A new expert report contributed to the “popular case” in the final phase of the case. Judge of the National High Court Jose Luis Calama received an analysis by the experts of the Bank of Spain on the valuation of an extinct enterprise in order to recalculate Coverage gap at the end of 2015from which it is concluded that the authorized bank should have reflected losses of almost 1,020 million eurosinstead of a profit of 106 million euros. However, this assessment comes with a warning that the data they have processed is “incomplete”, among which are “many inconsistencies, flaws and inconsistencies”.
This new report, dated 9 September, to which La Información had access, is in response to a request for an extension made last March by the investigating judge regarding report submitted on September 14, 2021 on awards (property). The head of the Central Instruction Court No. 4 demanded a new examination, hearing as a witness the inspector of the European Central Bank (ECB) Jesus Fernandez Martinez Usanowho approved the loan restructuring report prepared by his team and emphasized that the financial institution had a reserve deficit, which he estimated at from 1,100 to 1,350 million eurosin connection with the release of reports, which would be done in violation of the law.

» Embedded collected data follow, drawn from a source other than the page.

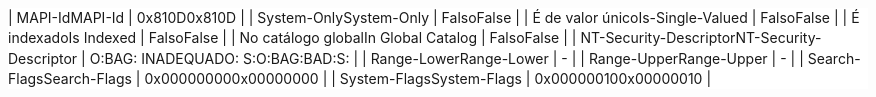 | <span data-ttu-id="b8b6a-303">MAPI-Id</span><span class="sxs-lookup"><span data-stu-id="b8b6a-303">MAPI-Id</span></span>                | <span data-ttu-id="b8b6a-304">0x810D</span><span class="sxs-lookup"><span data-stu-id="b8b6a-304">0x810D</span></span>                                                                                                                                                                                                                                                                                                                                                                  |
| <span data-ttu-id="b8b6a-305">System-Only</span><span class="sxs-lookup"><span data-stu-id="b8b6a-305">System-Only</span></span>            | <span data-ttu-id="b8b6a-306">Falso</span><span class="sxs-lookup"><span data-stu-id="b8b6a-306">False</span></span>                                                                                                                                                                                                                                                                                                                                                                   |
| <span data-ttu-id="b8b6a-307">É de valor único</span><span class="sxs-lookup"><span data-stu-id="b8b6a-307">Is-Single-Valued</span></span>       | <span data-ttu-id="b8b6a-308">Falso</span><span class="sxs-lookup"><span data-stu-id="b8b6a-308">False</span></span>                                                                                                                                                                                                                                                                                                                                                                   |
| <span data-ttu-id="b8b6a-309">É indexado</span><span class="sxs-lookup"><span data-stu-id="b8b6a-309">Is Indexed</span></span>             | <span data-ttu-id="b8b6a-310">Falso</span><span class="sxs-lookup"><span data-stu-id="b8b6a-310">False</span></span>                                                                                                                                                                                                                                                                                                                                                                   |
| <span data-ttu-id="b8b6a-311">No catálogo global</span><span class="sxs-lookup"><span data-stu-id="b8b6a-311">In Global Catalog</span></span>      | <span data-ttu-id="b8b6a-312">Falso</span><span class="sxs-lookup"><span data-stu-id="b8b6a-312">False</span></span>                                                                                                                                                                                                                                                                                                                                                                   |
| <span data-ttu-id="b8b6a-313">NT-Security-Descriptor</span><span class="sxs-lookup"><span data-stu-id="b8b6a-313">NT-Security-Descriptor</span></span> | <span data-ttu-id="b8b6a-314">O:BAG: INADEQUADO: S:</span><span class="sxs-lookup"><span data-stu-id="b8b6a-314">O:BAG:BAD:S:</span></span>                                                                                                                                                                                                                                                                                                                                                            |
| <span data-ttu-id="b8b6a-315">Range-Lower</span><span class="sxs-lookup"><span data-stu-id="b8b6a-315">Range-Lower</span></span>            | \-                                                                                                                                                                                                                                                                                                                                                                      |
| <span data-ttu-id="b8b6a-316">Range-Upper</span><span class="sxs-lookup"><span data-stu-id="b8b6a-316">Range-Upper</span></span>            | \-                                                                                                                                                                                                                                                                                                                                                                      |
| <span data-ttu-id="b8b6a-317">Search-Flags</span><span class="sxs-lookup"><span data-stu-id="b8b6a-317">Search-Flags</span></span>           | <span data-ttu-id="b8b6a-318">0x00000000</span><span class="sxs-lookup"><span data-stu-id="b8b6a-318">0x00000000</span></span>                                                                                                                                                                                                                                                                                                                                                              |
| <span data-ttu-id="b8b6a-319">System-Flags</span><span class="sxs-lookup"><span data-stu-id="b8b6a-319">System-Flags</span></span>           | <span data-ttu-id="b8b6a-320">0x00000010</span><span class="sxs-lookup"><span data-stu-id="b8b6a-320">0x00000010</span></span>                                                                                                                                                                                                                                                                                                                                                              | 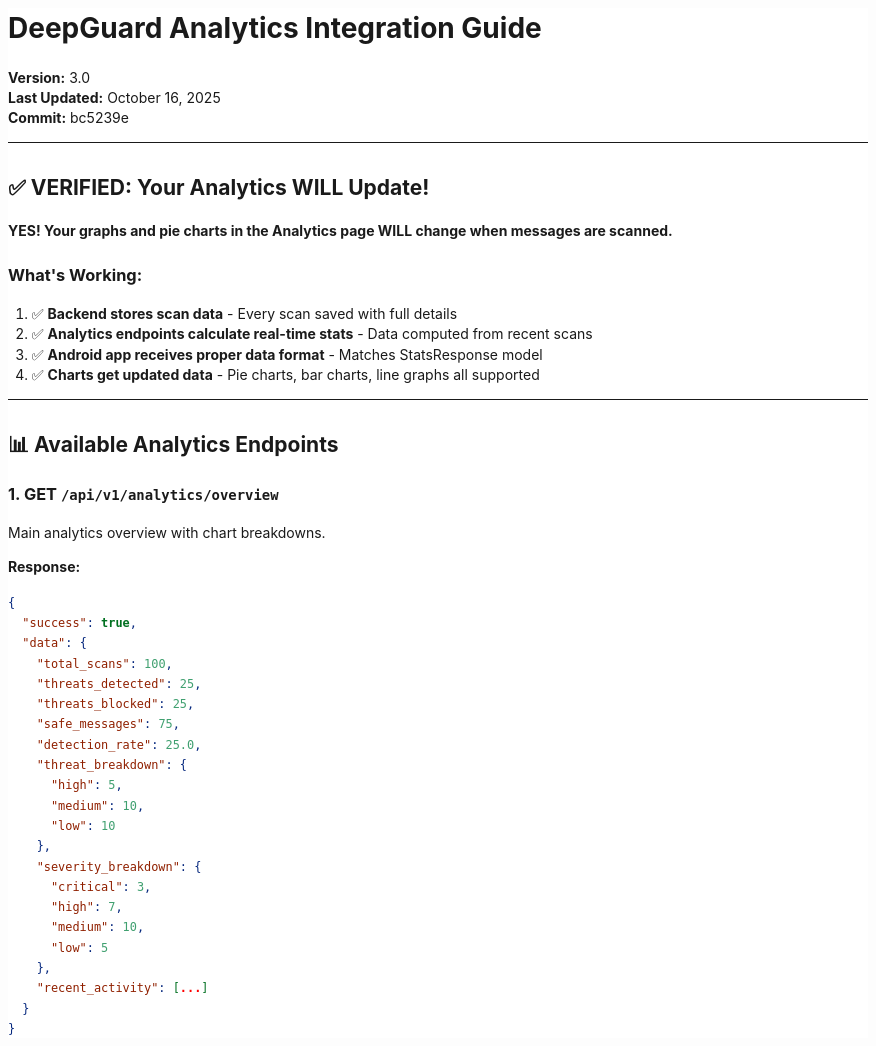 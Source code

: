 # DeepGuard Analytics Integration Guide

**Version:** 3.0  
**Last Updated:** October 16, 2025  
**Commit:** bc5239e

---

## ✅ VERIFIED: Your Analytics WILL Update!

**YES! Your graphs and pie charts in the Analytics page WILL change when messages are scanned.**

### What's Working:

1. ✅ **Backend stores scan data** - Every scan saved with full details
2. ✅ **Analytics endpoints calculate real-time stats** - Data computed from recent scans
3. ✅ **Android app receives proper data format** - Matches StatsResponse model
4. ✅ **Charts get updated data** - Pie charts, bar charts, line graphs all supported

---

## 📊 Available Analytics Endpoints

### 1. **GET `/api/v1/analytics/overview`**
Main analytics overview with chart breakdowns.

**Response:**
```json
{
  "success": true,
  "data": {
    "total_scans": 100,
    "threats_detected": 25,
    "threats_blocked": 25,
    "safe_messages": 75,
    "detection_rate": 25.0,
    "threat_breakdown": {
      "high": 5,
      "medium": 10,
      "low": 10
    },
    "severity_breakdown": {
      "critical": 3,
      "high": 7,
      "medium": 10,
      "low": 5
    },
    "recent_activity": [...]
  }
}
```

Thus, on demand Anti-Corruption Prosecutor’s Officethe judge asked the supervisory authority’s experts to expand two reports to recalculate the deficit as of December 31, 2015: one dated April 8, 2019, which stated that Banco Popular “was not unfeasible” during the period of a capital increase of 2,500 million euros in May 2016 on behalf of Angel Ron; and another dated December 14, 2021 by estimate. The “revision” of the first exam was taken on June 13, and the original conclusion was changed, even stating that Popular was supposed to post a loss of $1.194 million. instead of a profit of 106 million euros, given that the risks of refinanced accredited before December 2016 were not properly classified. Santiago Ruiz Clavijo D Paul Hernandez They ratified this new criterion before a judge on 14 September.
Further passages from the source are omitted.